I regularly advise my clients, particularly my anxious clients, to severely limit their exposure to excessive news—unsubscribe to news channels, avoid reading Facebook posts of traumatic events, and otherwise shelter themselves much as they would their children. “But Lara! If I don’t read the news, I won’t know what’s going on!!” I often hear in protest. That, I reply, is just the point.  Restricting your information diet will not turn you into an ignorant hermit, trust me. Our technology age is too advanced to remain completely in the dark. And, I am only advising to limit your intake, not completely eliminate it.

I also recommend against having TVs, iPads, Laptops, Desktops, and other large technology in the bedroom. Really, sleep experts suggest not having any technology in the bedroom at all, reserving it for sex and sleep only (not necessarily in that order), but as someone fond of reading in bed, I can appreciate a Nook or Kindle at the bedside. If you don’t have any real difficulties falling asleep, those forms of technology are likely not to cause you difficulty with your sleep either. However, I strongly recommend against reading email or going onto Facebook with any device right before bed. Both are too stimulating—both positively and negatively.
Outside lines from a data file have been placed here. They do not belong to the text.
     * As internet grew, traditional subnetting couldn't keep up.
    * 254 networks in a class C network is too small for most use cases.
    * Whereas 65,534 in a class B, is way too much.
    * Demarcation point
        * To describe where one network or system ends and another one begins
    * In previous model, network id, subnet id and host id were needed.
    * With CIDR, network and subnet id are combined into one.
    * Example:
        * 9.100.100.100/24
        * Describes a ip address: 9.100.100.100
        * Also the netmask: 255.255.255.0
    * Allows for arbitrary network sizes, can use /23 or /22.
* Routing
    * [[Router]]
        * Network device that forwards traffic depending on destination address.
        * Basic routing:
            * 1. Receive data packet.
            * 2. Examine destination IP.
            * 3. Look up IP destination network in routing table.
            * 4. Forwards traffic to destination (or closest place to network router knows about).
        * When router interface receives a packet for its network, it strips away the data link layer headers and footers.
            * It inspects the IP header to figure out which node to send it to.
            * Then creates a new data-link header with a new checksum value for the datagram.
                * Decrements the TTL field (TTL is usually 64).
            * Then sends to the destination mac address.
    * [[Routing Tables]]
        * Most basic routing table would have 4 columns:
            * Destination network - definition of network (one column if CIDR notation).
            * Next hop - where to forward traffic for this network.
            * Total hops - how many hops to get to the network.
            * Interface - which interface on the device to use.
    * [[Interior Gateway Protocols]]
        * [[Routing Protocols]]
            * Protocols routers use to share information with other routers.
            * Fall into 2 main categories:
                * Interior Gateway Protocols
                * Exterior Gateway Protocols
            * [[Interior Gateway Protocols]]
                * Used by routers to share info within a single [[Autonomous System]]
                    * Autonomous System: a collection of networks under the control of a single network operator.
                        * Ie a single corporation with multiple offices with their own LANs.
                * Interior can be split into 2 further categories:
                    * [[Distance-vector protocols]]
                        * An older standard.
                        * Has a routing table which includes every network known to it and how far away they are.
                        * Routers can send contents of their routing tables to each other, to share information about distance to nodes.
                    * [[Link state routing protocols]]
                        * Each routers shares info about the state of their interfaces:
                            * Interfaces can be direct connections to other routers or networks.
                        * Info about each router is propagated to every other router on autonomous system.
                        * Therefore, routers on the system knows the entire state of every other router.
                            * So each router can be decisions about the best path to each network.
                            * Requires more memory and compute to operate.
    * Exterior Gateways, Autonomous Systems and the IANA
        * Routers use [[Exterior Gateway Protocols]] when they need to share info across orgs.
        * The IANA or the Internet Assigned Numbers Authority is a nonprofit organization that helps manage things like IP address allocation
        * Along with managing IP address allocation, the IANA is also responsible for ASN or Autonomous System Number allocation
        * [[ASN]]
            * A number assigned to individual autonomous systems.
Another step you can take to significantly decrease your techno-stress is to clean up your email inbox. Create folders and categorize incoming emails so that they go automatically into your folders, when possible. It is stressful to look at your inbox and see 60+ emails waiting for you, and that’s just your personal email.  Make a regular habit, too, of sifting through your “junk” email (all the sales and promotional emails that somehow you had subscribed to) and unsubscribe to as many as you can bear to part with. That will also clean up your inbox and decrease your feeling of stress.

And what about your boss? For the truly terrible situations of an insane and unreasonable boss, a business coach can be very helpful in coaching through how to negotiate and advocate for yourself more effectively.  I can also recommend the books: Where to Draw the Line? How to Set Healthy Boundaries Everyday by Katherine Anne and Coping with Difficult People: The Proven-Effective Battle Plan That Has Helped Millions Deal with the Troublemakers in Their Lives, by Robert Bramson.

Next stop: Dreamland. Until then, “keep breathing,” (Ingrid Michaelson).